La actitud de los primeros pontífices que tuvieron que intervenir en la organización episcopal americana puede quedar incompleta y erróneamente concebida si se urge demasiado el hecho, también cierto, pero con sus debidos límites, de la omnipresencia del patronato real (o patronato regio) en Indias. Dicho Patronato consistió en el conjunto de privilegios y facultades especiales que los Papas concedieron a los Reyes de España y Portugal a cambio de que estos apoyaran la evangelización y el establecimiento de la Iglesia Católica en América. Se derivó de las bulas papales otorgadas en beneficio de Portugal en sus rutas atlánticas, y de las llamadas Bulas Alejandrinas emitidas en 1493, inmediatamente después del Descubrimiento a petición de los Reyes Católicos. El patronato regio o indiano para la Corona Española, fue confirmado por el Papa Julio II en 1508.
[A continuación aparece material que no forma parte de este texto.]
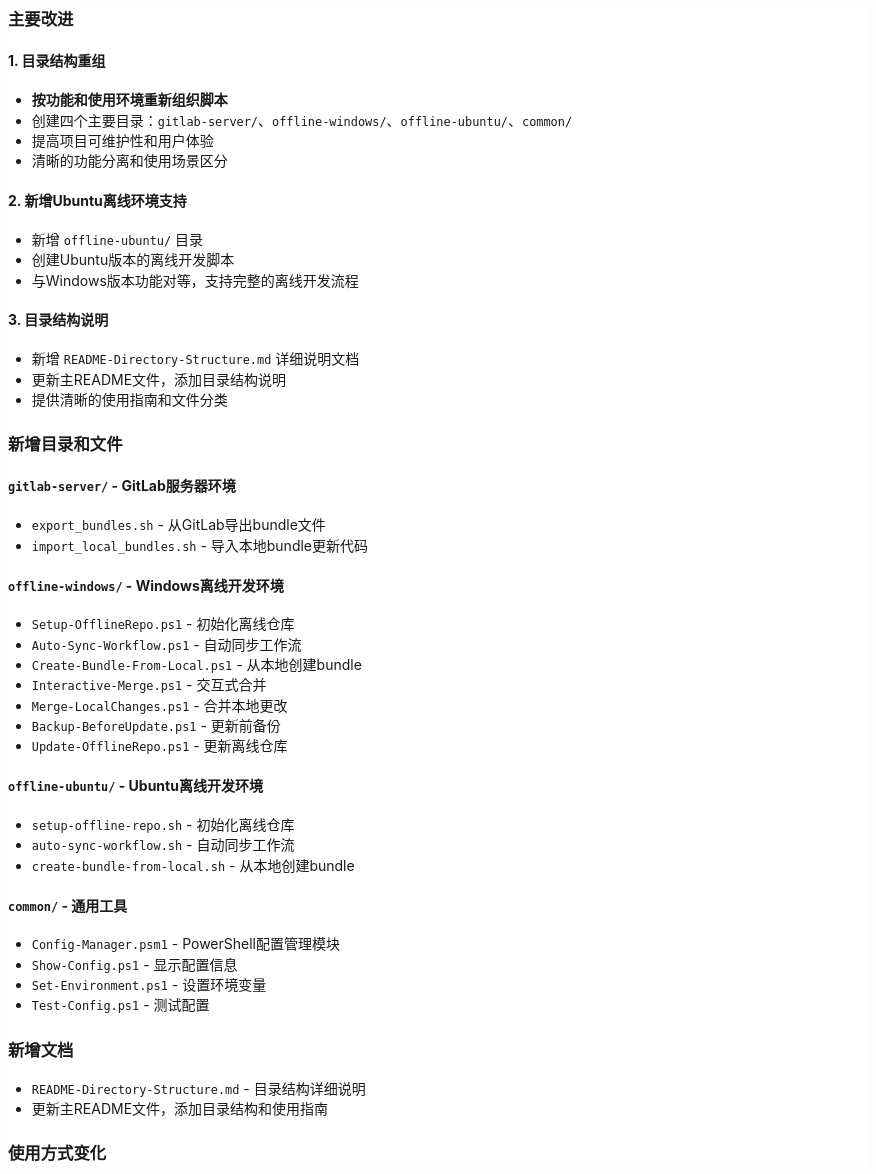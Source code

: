 ### 主要改进

#### 1. 目录结构重组
- **按功能和使用环境重新组织脚本**
- 创建四个主要目录：`gitlab-server/`、`offline-windows/`、`offline-ubuntu/`、`common/`
- 提高项目可维护性和用户体验
- 清晰的功能分离和使用场景区分

#### 2. 新增Ubuntu离线环境支持
- 新增 `offline-ubuntu/` 目录
- 创建Ubuntu版本的离线开发脚本
- 与Windows版本功能对等，支持完整的离线开发流程

#### 3. 目录结构说明
- 新增 `README-Directory-Structure.md` 详细说明文档
- 更新主README文件，添加目录结构说明
- 提供清晰的使用指南和文件分类

### 新增目录和文件

#### `gitlab-server/` - GitLab服务器环境
- `export_bundles.sh` - 从GitLab导出bundle文件
- `import_local_bundles.sh` - 导入本地bundle更新代码

#### `offline-windows/` - Windows离线开发环境
- `Setup-OfflineRepo.ps1` - 初始化离线仓库
- `Auto-Sync-Workflow.ps1` - 自动同步工作流
- `Create-Bundle-From-Local.ps1` - 从本地创建bundle
- `Interactive-Merge.ps1` - 交互式合并
- `Merge-LocalChanges.ps1` - 合并本地更改
- `Backup-BeforeUpdate.ps1` - 更新前备份
- `Update-OfflineRepo.ps1` - 更新离线仓库

#### `offline-ubuntu/` - Ubuntu离线开发环境
- `setup-offline-repo.sh` - 初始化离线仓库
- `auto-sync-workflow.sh` - 自动同步工作流
- `create-bundle-from-local.sh` - 从本地创建bundle

#### `common/` - 通用工具
- `Config-Manager.psm1` - PowerShell配置管理模块
- `Show-Config.ps1` - 显示配置信息
- `Set-Environment.ps1` - 设置环境变量
- `Test-Config.ps1` - 测试配置

### 新增文档
- `README-Directory-Structure.md` - 目录结构详细说明
- 更新主README文件，添加目录结构和使用指南

### 使用方式变化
Aunque algunos de los términos empleados en las bulas portuguesas parecen referirse a los derechos patronales, no conceden ese privilegio en forma explícita, y hubo que esperar unos años, cuando León X lo concedió a Portugal, que se benefició del ejemplo español y del tenaz empeño de Fernando el Católico en asegurar aquel patronato universal, que el no menos tenaz pontífice Julio II se resistía a conceder. Además de las facultades especiales concedidas a fray Bernal Boyl, primer delegado pontificio enviado a América a establecer y organizar su Iglesia, el punto definitivo de las concesiones de Alejandro VI se redondeó el 16 de noviembre de 1501 con la donación de los diezmos a los Reyes Católicos, con la obligación de fundar y dotar convenientemente a los eclesiásticos encargados de aquellas iglesias.